#### TO DO:
The required output is every entry below, copied exactly.

#### MATERIAL TO PROCESS:
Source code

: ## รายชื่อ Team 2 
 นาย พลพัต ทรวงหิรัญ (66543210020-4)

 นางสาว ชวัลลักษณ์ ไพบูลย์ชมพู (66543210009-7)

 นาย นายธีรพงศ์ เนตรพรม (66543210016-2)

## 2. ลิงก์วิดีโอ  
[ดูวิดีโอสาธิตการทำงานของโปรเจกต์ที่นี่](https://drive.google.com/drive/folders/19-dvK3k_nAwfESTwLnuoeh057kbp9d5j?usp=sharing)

#### SOLUTION FOR THIS EXERCISE:
Source code

: ## รายชื่อ Team 2 
 นาย พลพัต ทรวงหิรัญ (66543210020-4)

 นางสาว ชวัลลักษณ์ ไพบูลย์ชมพู (66543210009-7)

 นาย นายธีรพงศ์ เนตรพรม (66543210016-2)

## 2. ลิงก์วิดีโอ  
[ดูวิดีโอสาธิตการทำงานของโปรเจกต์ที่นี่](https://drive.google.com/drive/folders/19-dvK3k_nAwfESTwLnuoeh057kbp9d5j?usp=sharing)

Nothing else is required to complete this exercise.